Imaginaos que un día, andando tranquilamente por cualquier calle, aparece un individuo con la mala intención de agrediros. En una sociedad en la que ya no sentimos miedo de ser atacados por depredadores en un escalón superior de la cadena alimenticia, este tipo de personas ocupan su lugar. Son los «tigres» a los que nos enfrentamos por nuestra supervivencia.
En la situación que describo, nuestro pulso se acelerará, la temperatura corporal y la segregación de adrenalina aumentarán y nuestros músculos se tensarán. Nos prepararemos, inconscientemente y sin control, para la batalla, o la fuga. Lo curioso del tema es que dicha reacción es exactamente la misma que experimentamos cuando un mosquito nos ronda por la noche.
A pesar de estar acostados y con la intención de gozar de un sueño reparador, el nivel de tensión se eleva por encima de lo normal. Ante la tesitura de su ruido molesto al acercarse a nuestros oídos y del temor a ser picados, estamos listos para desenfundar el bazooka y declararle la guerra. Nos levantamos, encendemos la luz y permanecemos atentos hasta que le vemos y podemos descargar toda nuestra ira acabando con su vida.
Pues bien, lo mismo sucede con los pensamientos. Es interesante observar cómo el mero recuerdo de una situación violenta activa ese resorte emocional y nuestro cuerpo empieza a dar señales de excitación. Si en lugar de irnos hacia atrás en el tiempo, anticipamos un conflicto, ya sea laboral, familiar o de cualquier otro tipo, las sensaciones físicas son idénticas.
En ambos casos, nuestra mente genera historias fantásticas que mantienen, o incrementan esas sensaciones corporales que he mencionado anteriormente. Las ideas se suceden y mandan un aviso al corazón para que inicie el protocolo. Éste, a su vez, retroalimenta nuestra mente. Entramos en un bucle que puede durar un buen rato. Aquí surge una pregunta, ¿es realmente necesario invertir nuestro tiempo en este estado? Creo que la respuesta es obvia.
La clave para salir de ahí se encuentra en ser capaces de encontrar ese espacio que existe entre nuestros pensamientos y nosotros mismos. Si logramos observar objetivamente dicha cadena de acontecimientos, nos desapegamos de esas sensaciones. Así de fácil. Sólo se trata de observarnos.

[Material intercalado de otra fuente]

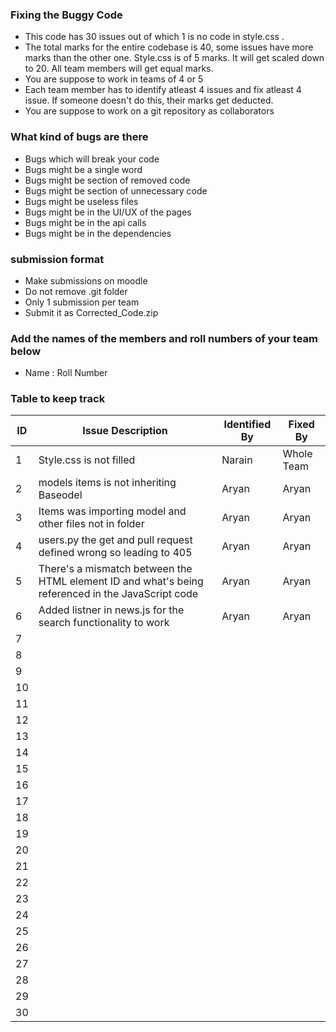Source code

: ### Fixing the Buggy Code

- This code has 30 issues out of which 1 is no code in style.css . 
- The total marks for the entire codebase is 40, some issues have more marks than the other one. Style.css is of 5 marks. It will get scaled down to 20. All team members will get equal marks.
- You are suppose to work in teams of 4 or 5
- Each team member has to identify atleast 4 issues and fix atleast 4 issue. If someone doesn't do this, their marks get deducted.
- You are suppose to work on a git repository as collaborators

### What kind of bugs are there

- Bugs which will break your code
- Bugs might be a single word
- Bugs might be section of removed code
- Bugs might be section of unnecessary code
- Bugs might be useless files
- Bugs might be in the UI/UX of the pages
- Bugs might be in the api calls
- Bugs might be in the dependencies  

### submission format

- Make submissions on moodle
- Do not remove .git folder 
- Only 1 submission per team
- Submit it as Corrected_Code.zip

### Add the names of the members and roll numbers of your team below

- Name : Roll Number

### Table to keep track

| ID  | Issue Description                                                                                 | Identified By | Fixed By   |
|-----|---------------------------------------------------------------------------------------------------|---------------|------------|
| 1   | Style.css is not filled                                                                           | Narain        | Whole Team |
| 2   | models items is not inheriting Baseodel                                                           | Aryan         | Aryan      |
| 3   | Items was importing model and other files not in folder                                           | Aryan         | Aryan      |
| 4   | users.py the get and pull request defined wrong so leading to 405                                 | Aryan         | Aryan      |
| 5   | There's a mismatch between the HTML element ID and what's being referenced in the JavaScript code | Aryan         | Aryan      |
| 6   | Added listner in news.js for the search functionality to work                                     | Aryan         | Aryan      |
| 7   |                                                                                                   |               |            |
| 8   |                                                                                                   |               |            |
| 9   |                                                                                                   |               |            |
| 10  |                                                                                                   |               |            |
| 11  |                                                                                                   |               |            |
| 12  |                                                                                                   |               |            |
| 13  |                                                                                                   |               |            |
| 14  |                                                                                                   |               |            |
| 15  |                                                                                                   |               |            |
| 16  |                                                                                                   |               |            |
| 17  |                                                                                                   |               |            |
| 18  |                                                                                                   |               |            |
| 19  |                                                                                                   |               |            |
| 20  |                                                                                                   |               |            |
| 21  |                                                                                                   |               |            |
| 22  |                                                                                                   |               |            |
| 23  |                                                                                                   |               |            |
| 24  |                                                                                                   |               |            |
| 25  |                                                                                                   |               |            |
| 26  |                                                                                                   |               |            |
| 27  |                                                                                                   |               |            |
| 28  |                                                                                                   |               |            |
| 29  |                                                                                                   |               |            |
| 30  |                                                                                                   |               |            |
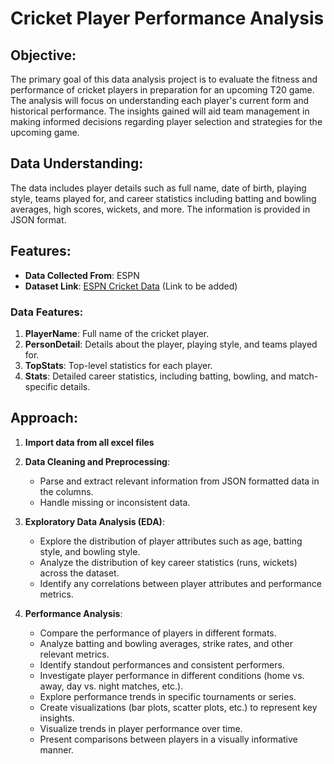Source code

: # Cricket Player Performance Analysis

## Objective:
The primary goal of this data analysis project is to evaluate the fitness and performance of cricket players in preparation for an upcoming T20 game. The analysis will focus on understanding each player's current form and historical performance. The insights gained will aid team management in making informed decisions regarding player selection and strategies for the upcoming game.

## Data Understanding:
The data includes player details such as full name, date of birth, playing style, teams played for, and career statistics including batting and bowling averages, high scores, wickets, and more. The information is provided in JSON format.

## Features:
- **Data Collected From**: ESPN
- **Dataset Link**: [ESPN Cricket Data](#) (Link to be added)

### Data Features:
1. **PlayerName**: Full name of the cricket player.
2. **PersonDetail**: Details about the player, playing style, and teams played for.
3. **TopStats**: Top-level statistics for each player.
4. **Stats**: Detailed career statistics, including batting, bowling, and match-specific details.

## Approach:
1. **Import data from all excel files**
2. **Data Cleaning and Preprocessing**:
   - Parse and extract relevant information from JSON formatted data in the columns.
   - Handle missing or inconsistent data.

3. **Exploratory Data Analysis (EDA)**:
   - Explore the distribution of player attributes such as age, batting style, and bowling style.
   - Analyze the distribution of key career statistics (runs, wickets) across the dataset.
   - Identify any correlations between player attributes and performance metrics.

4. **Performance Analysis**:
   - Compare the performance of players in different formats.
   - Analyze batting and bowling averages, strike rates, and other relevant metrics.
   - Identify standout performances and consistent performers.
   - Investigate player performance in different conditions (home vs. away, day vs. night matches, etc.).
   - Explore performance trends in specific tournaments or series.
   - Create visualizations (bar plots, scatter plots, etc.) to represent key insights.
   - Visualize trends in player performance over time.
   - Present comparisons between players in a visually informative manner.
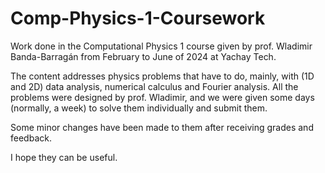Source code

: # Comp-Physics-1-Coursework
Work done in the Computational Physics 1 course given by prof. Wladimir Banda-Barragán from February to June of 2024 at Yachay Tech.

The content addresses physics problems that have to do, mainly, with (1D and 2D) data analysis, numerical calculus and Fourier analysis. All the problems were designed by prof. Wladimir, and we were given some days (normally, a week) to solve them individually and submit them. 

Some minor changes have been made to them after receiving grades and feedback.

I hope they can be useful.
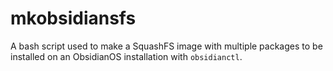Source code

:# mkobsidiansfs

A bash script used to make a SquashFS image with multiple packages to be installed on an ObsidianOS installation with `obsidianctl`.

El primer paso es ver lo que sucede en nuestro interior. Por muy incómodo que sea, no hay que fustigarse por el hecho de que aparezca. El reto es aceptar que está allí. No lo hemos decidido, sinó que ha surgido debido a la capacidad infinita de divagación de nuestra mente. Por tanto, no somos responsables de ello.
Al realizar estos dos pasos (observar y aceptar), cortamos de raíz esa historia imaginaria y, así, nos liberamos de las sensaciones físicas desagradables. Al principio, esta libertad durará unos segundos y será relativamente fácil que volvamos a caer en ese estado. Deberemos, entonces, volver a empezar.
Con paciencia y persitencia, este proceso de desapego se convertirá en algo natural y seremos más rápidos a la hora de «pillarnos» pensando. Los intervalos de calma aumentarán sin que nos demos cuenta. Estaremos más tiempo aquí y ahora.
Todo esto es aplicable a cualquier cadena de pensamientos o emociones. No se limita a situaciones de riesgo o amenaza. Es válido cuando estamos centrados excesivamente en el pasado y experimentamos culpa, lamento, resentimiento, pena, tristeza o amargura. Lo mismo para el futuro con la inquietud, ansiedad, tensión, estrés o preocupación.